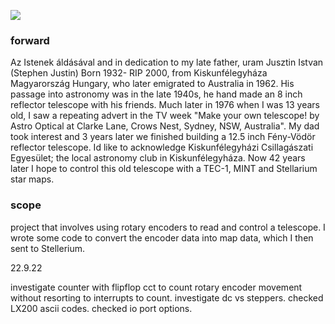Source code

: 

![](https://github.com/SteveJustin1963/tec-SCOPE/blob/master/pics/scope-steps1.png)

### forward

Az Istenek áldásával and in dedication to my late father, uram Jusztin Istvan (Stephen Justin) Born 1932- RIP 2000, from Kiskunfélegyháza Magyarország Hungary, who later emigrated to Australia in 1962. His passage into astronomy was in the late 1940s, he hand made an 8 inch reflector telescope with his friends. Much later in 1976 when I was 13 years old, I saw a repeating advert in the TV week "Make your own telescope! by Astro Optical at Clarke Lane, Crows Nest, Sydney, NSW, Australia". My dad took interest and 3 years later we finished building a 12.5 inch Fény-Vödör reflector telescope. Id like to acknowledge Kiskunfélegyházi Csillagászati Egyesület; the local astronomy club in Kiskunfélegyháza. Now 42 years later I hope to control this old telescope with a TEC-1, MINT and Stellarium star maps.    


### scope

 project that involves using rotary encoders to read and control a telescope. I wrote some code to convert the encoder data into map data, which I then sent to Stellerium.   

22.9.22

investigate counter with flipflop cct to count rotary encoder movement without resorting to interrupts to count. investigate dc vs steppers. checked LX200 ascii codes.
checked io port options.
---
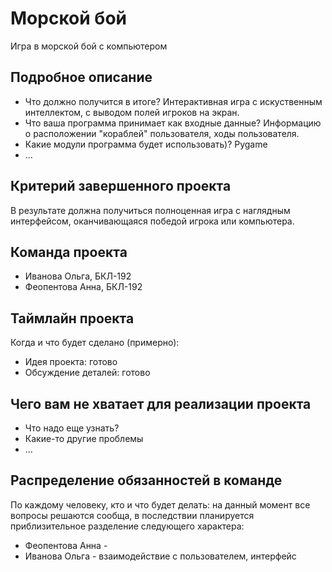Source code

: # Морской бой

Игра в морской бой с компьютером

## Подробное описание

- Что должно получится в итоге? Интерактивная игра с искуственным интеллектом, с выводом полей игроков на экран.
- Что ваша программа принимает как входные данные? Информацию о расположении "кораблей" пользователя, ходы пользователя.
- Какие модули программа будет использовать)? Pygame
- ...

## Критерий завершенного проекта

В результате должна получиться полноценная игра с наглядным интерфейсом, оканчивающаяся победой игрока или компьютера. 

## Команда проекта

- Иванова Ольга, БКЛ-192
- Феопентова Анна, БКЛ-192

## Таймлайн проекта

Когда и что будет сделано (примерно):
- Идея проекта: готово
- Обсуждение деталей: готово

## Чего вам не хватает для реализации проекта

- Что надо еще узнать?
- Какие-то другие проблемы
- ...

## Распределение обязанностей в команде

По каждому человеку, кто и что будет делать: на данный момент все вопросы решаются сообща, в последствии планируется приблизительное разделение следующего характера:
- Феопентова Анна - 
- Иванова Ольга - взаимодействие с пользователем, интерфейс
...
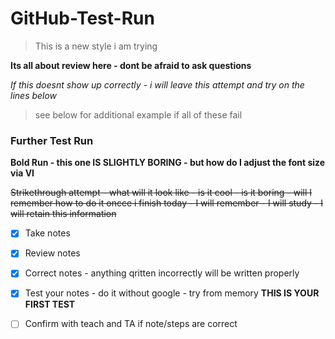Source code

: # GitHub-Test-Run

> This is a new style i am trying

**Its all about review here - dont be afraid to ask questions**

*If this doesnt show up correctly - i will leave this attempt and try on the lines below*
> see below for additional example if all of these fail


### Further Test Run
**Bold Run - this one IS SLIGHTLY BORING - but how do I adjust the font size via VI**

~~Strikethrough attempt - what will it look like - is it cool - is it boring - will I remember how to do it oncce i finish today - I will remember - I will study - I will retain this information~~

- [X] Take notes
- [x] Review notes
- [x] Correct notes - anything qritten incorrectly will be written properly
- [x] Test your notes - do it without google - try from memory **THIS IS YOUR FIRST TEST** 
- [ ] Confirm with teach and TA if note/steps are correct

> _How to complete this task_
The line above containing "В результате должна", the line containing "- Иванова Ольга - взаимодействие", and every line between them are to be transcribed exactly; no other line is wanted.

> _Response area_
В результате должна получиться полноценная игра с наглядным интерфейсом, оканчивающаяся победой игрока или компьютера. 

## Команда проекта

- Иванова Ольга, БКЛ-192
- Феопентова Анна, БКЛ-192

## Таймлайн проекта

Когда и что будет сделано (примерно):
- Идея проекта: готово
- Обсуждение деталей: готово

## Чего вам не хватает для реализации проекта

- Что надо еще узнать?
- Какие-то другие проблемы
- ...

## Распределение обязанностей в команде

По каждому человеку, кто и что будет делать: на данный момент все вопросы решаются сообща, в последствии планируется приблизительное разделение следующего характера:
- Феопентова Анна - 
- Иванова Ольга - взаимодействие с пользователем, интерфейс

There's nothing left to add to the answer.